Spark Data Wrangling in SAP Analytics Cloud
——— This blog is outdated. For more updated information, please refer to the Guided Playlist on Smart Wrangling in SAP Analytics Cloud.———
Back in July 2015, we started a project code named “Sparca” to help break apart the data wrangling functionality into a separate microservice from our monolithic architecture. It was a great learning experience that I decided to document and share with you now that it was released back in December 2016.

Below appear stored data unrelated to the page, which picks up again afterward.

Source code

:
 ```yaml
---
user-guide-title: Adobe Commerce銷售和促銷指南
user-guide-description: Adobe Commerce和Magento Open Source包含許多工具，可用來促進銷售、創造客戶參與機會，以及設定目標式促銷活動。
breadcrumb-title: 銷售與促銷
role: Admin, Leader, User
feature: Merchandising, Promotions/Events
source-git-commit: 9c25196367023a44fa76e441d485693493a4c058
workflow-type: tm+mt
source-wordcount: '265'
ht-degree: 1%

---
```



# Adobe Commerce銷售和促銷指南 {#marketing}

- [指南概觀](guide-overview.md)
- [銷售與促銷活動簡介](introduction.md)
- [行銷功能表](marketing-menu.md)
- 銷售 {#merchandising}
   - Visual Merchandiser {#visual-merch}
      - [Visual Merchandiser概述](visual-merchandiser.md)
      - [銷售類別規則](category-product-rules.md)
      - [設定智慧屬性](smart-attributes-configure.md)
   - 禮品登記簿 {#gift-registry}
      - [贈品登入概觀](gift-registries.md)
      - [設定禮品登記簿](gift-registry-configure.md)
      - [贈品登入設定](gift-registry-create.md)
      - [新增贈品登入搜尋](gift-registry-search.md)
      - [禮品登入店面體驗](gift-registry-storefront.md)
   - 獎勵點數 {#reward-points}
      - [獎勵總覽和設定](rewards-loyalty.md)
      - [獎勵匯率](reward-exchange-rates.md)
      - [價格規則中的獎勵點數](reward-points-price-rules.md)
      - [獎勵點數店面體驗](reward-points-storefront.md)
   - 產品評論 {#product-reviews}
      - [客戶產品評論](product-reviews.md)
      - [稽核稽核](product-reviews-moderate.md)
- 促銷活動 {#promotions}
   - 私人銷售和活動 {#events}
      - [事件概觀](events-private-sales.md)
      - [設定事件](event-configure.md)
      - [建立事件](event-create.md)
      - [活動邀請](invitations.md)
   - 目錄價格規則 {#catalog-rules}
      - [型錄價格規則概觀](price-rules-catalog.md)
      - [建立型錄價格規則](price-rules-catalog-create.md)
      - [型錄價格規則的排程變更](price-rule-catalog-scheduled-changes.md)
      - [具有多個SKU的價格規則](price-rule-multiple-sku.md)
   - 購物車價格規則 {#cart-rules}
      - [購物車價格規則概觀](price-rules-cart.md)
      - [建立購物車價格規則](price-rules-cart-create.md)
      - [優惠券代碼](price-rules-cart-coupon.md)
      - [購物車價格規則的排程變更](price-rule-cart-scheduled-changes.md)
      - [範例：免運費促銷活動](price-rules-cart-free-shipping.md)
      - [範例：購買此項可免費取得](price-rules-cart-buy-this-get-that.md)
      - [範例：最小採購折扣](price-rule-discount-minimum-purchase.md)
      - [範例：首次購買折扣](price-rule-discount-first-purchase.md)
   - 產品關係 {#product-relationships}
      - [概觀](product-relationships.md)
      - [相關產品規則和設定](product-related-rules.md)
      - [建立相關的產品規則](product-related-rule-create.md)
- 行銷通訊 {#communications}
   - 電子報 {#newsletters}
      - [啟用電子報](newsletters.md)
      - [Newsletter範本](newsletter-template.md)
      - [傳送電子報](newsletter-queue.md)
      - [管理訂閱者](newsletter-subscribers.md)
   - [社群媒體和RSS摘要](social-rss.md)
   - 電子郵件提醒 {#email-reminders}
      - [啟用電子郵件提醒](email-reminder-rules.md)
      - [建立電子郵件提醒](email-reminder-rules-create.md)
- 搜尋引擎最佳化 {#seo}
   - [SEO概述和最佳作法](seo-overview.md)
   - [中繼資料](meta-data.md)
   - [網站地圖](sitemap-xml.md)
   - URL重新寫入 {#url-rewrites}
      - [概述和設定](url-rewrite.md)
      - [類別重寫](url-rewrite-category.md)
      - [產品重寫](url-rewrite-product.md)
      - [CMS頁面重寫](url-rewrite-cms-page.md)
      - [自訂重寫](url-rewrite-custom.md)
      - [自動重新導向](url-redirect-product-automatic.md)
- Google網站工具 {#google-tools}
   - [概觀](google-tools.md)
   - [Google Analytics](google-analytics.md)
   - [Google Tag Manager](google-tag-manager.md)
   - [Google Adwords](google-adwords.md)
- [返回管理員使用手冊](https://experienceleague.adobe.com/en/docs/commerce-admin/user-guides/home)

The Sparca Data Wrangler helps with the pruning, transforming, and formatting of your data so that you can create a SAP Cloud Analytics Model that will eventually be consumed by Charts and Tables. Data wrangling sits in between the Data Acquisition and the Modelling workflow. The Data Acquisition phase involves retrieving raw data from all the different cloud or on-premise data sources such as Concur, SuccessFactors, BW, HANA, BI Universes etc. When you initially acquire raw data it may need to be cleaned and it can also be quite large in terms of the number of rows and columns. During this data wrangling process sometimes you are still trying to understand your data and make sense out of it, so data profiling also plays a part in model design. Many of these columns and rows might not even be relevant to your charts and the data wrangling design process itself can also be quite time consuming.
In the previous monolithic architecture, does it make sense to use up HANA’s resources for large unrealized data that has not been mined for information yet? Does it make the most sense to use HANA’s memory for long running sessions when a single user has not discovered what they want to create yet? We think we can use an alternative solution for these steps before analytics take place by moving towards a microservice architecture.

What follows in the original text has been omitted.